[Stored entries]
◇ ◇ ◇ ◇
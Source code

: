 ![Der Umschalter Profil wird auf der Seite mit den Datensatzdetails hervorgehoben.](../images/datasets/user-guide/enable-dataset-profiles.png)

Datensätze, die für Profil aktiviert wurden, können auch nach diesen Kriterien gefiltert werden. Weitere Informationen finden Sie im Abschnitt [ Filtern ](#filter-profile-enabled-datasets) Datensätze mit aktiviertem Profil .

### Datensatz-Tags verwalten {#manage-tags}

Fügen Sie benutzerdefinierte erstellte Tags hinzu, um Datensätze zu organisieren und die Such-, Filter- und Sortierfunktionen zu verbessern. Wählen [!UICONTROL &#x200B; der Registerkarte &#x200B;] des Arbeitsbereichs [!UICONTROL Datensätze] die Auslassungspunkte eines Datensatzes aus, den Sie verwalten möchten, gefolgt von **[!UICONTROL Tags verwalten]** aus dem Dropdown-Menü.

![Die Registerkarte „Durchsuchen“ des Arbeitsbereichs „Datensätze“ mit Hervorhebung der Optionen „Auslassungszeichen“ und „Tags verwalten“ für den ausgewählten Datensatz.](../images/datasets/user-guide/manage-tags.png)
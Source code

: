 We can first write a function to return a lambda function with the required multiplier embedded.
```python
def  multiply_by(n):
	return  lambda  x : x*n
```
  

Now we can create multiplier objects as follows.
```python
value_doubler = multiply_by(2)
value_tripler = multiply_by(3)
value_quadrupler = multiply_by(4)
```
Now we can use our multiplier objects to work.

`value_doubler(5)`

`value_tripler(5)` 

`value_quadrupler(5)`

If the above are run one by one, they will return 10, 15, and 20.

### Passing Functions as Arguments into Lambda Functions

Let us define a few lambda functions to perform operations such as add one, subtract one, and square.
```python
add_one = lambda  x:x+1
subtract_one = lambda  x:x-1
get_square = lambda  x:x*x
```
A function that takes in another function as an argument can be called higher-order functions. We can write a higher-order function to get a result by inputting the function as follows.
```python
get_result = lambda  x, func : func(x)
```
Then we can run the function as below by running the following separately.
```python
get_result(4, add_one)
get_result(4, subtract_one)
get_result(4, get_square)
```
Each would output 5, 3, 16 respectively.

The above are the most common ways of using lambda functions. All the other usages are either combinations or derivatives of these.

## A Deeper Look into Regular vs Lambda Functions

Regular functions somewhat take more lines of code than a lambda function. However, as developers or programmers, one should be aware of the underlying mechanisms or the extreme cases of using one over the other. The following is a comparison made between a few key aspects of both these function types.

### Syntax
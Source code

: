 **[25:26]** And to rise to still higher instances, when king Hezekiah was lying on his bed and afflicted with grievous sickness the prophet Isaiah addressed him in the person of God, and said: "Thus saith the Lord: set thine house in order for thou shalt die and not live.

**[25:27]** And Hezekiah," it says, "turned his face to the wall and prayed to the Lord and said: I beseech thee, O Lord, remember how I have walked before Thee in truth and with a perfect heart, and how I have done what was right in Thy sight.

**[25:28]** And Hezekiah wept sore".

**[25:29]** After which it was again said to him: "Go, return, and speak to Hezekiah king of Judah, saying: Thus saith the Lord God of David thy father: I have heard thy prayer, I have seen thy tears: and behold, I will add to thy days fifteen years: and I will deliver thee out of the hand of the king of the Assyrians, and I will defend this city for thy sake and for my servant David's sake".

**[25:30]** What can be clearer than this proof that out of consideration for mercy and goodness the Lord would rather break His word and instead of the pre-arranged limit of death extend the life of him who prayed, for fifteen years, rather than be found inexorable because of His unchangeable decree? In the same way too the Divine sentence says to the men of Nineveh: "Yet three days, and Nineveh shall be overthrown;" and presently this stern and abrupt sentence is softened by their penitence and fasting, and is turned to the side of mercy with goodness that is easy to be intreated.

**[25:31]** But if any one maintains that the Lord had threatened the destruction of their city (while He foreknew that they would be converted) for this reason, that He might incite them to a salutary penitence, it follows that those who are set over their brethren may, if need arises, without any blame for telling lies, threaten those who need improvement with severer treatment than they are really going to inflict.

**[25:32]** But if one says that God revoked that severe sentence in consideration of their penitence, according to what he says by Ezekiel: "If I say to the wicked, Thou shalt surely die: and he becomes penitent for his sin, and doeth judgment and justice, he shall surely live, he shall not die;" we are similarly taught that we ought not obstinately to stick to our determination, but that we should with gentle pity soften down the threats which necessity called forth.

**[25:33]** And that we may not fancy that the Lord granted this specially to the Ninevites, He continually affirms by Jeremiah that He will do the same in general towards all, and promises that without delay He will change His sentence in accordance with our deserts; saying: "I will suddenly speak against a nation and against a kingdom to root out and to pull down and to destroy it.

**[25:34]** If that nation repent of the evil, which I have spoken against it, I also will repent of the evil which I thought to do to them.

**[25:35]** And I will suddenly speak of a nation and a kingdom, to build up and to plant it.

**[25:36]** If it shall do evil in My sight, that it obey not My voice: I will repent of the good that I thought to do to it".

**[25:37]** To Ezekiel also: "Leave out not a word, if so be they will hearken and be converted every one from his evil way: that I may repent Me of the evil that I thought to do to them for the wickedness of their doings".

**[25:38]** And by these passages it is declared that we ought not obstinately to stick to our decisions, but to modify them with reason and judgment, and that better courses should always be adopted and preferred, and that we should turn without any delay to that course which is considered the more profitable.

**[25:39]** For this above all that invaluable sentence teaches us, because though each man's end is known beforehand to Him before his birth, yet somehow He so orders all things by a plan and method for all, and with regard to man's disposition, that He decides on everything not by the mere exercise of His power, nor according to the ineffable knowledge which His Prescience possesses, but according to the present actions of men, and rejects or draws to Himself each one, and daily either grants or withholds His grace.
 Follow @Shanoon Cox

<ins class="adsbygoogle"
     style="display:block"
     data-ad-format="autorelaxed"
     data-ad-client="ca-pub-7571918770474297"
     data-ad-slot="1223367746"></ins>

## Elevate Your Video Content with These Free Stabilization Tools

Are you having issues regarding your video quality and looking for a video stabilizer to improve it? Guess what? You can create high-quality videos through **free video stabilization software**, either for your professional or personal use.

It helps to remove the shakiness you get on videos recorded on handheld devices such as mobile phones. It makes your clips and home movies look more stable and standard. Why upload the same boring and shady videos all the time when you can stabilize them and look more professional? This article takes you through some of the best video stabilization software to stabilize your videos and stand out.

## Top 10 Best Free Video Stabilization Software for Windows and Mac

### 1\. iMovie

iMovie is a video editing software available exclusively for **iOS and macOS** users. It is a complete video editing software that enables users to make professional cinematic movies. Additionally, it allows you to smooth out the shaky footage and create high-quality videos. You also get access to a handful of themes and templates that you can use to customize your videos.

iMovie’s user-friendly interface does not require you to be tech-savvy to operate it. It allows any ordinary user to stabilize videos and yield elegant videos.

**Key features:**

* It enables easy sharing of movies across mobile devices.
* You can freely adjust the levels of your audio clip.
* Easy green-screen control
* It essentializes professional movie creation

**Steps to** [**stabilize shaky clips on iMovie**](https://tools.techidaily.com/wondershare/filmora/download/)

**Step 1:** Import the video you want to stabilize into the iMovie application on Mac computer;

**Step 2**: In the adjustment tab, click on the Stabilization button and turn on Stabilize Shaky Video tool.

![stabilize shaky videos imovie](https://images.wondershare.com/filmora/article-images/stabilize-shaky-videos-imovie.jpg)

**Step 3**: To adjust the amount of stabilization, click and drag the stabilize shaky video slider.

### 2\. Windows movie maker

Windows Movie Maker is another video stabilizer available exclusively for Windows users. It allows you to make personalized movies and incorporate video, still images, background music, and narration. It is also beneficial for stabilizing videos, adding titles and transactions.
◇ ◇ ◇ ◇
* PROBLEM REQUIREMENTS *
Find the word "filmora" in the entries above. Copy every line that has it.

* SOLUTION *
**Steps to** [**stabilize shaky clips on iMovie**](https://tools.techidaily.com/wondershare/filmora/download/)
![stabilize shaky videos imovie](https://images.wondershare.com/filmora/article-images/stabilize-shaky-videos-imovie.jpg)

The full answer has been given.